● PROBLEM STATEMENT: Say the number of lines in the records below that hold the word "свой", and only that number.

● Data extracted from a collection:
----
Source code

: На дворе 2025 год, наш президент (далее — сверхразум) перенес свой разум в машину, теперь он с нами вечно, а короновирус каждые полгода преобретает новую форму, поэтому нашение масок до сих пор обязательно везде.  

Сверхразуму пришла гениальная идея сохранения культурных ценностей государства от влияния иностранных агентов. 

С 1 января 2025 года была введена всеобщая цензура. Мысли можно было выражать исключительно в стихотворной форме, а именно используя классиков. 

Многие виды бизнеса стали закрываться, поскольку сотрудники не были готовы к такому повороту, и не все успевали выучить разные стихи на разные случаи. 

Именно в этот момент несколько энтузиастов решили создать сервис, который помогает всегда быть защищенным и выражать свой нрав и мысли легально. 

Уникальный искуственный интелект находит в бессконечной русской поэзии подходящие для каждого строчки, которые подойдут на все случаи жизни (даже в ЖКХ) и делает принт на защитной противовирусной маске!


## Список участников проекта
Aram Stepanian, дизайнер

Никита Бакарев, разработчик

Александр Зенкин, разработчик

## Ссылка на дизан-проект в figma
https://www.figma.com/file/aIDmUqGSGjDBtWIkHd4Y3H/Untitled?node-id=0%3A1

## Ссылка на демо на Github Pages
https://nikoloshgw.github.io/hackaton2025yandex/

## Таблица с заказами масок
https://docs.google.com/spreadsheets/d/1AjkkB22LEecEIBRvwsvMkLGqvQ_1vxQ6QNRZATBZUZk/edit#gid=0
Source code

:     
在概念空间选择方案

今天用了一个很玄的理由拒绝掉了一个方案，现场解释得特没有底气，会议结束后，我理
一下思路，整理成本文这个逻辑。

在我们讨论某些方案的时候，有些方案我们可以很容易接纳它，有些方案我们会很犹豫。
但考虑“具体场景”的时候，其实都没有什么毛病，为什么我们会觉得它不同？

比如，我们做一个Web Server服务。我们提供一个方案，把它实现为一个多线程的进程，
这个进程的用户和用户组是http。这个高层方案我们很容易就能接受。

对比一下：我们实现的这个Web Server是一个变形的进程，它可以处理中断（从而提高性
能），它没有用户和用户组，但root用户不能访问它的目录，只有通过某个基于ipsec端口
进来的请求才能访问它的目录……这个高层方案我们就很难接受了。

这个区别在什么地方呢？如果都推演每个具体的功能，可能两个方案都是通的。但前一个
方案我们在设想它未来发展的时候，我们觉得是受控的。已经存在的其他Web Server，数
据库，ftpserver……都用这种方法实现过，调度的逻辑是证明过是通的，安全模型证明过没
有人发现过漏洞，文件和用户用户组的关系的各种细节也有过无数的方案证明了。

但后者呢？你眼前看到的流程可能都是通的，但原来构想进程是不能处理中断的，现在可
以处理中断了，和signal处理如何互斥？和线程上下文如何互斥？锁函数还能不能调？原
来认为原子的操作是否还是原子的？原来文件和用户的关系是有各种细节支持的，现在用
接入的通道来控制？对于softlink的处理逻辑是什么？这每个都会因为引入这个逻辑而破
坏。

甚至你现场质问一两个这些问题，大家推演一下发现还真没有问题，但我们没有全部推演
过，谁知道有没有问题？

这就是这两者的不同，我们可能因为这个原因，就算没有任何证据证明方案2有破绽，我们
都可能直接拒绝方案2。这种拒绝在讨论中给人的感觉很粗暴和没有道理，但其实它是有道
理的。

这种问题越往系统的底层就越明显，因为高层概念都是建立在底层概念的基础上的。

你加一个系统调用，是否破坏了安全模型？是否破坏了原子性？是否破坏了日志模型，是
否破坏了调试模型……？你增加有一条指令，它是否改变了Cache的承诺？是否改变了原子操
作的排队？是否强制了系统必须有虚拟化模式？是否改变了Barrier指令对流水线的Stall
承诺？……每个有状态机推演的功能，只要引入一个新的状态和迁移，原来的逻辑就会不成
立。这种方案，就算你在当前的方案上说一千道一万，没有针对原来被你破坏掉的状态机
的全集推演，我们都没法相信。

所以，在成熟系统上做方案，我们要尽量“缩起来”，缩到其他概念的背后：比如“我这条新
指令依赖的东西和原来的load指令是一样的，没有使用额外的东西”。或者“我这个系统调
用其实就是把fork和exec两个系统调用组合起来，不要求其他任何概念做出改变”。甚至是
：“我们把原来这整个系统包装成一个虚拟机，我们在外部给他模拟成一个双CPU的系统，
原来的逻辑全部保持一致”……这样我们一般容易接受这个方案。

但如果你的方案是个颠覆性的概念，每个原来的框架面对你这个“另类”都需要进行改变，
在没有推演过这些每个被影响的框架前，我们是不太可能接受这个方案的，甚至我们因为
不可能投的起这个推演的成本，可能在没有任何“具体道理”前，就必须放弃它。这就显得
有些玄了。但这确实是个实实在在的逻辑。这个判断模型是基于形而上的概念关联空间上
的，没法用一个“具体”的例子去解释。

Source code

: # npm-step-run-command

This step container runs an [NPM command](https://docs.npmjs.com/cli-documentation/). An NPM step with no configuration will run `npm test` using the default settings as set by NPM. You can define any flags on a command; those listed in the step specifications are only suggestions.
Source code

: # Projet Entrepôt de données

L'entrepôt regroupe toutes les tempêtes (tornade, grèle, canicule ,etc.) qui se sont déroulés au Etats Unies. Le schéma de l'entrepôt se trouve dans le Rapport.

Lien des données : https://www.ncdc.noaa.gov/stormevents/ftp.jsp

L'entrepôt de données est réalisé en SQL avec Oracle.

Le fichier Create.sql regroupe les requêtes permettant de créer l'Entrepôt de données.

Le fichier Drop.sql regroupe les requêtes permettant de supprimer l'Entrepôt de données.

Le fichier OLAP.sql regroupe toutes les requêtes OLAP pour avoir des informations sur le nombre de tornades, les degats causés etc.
----
● OUTPUT OF THE EXERCISE: 2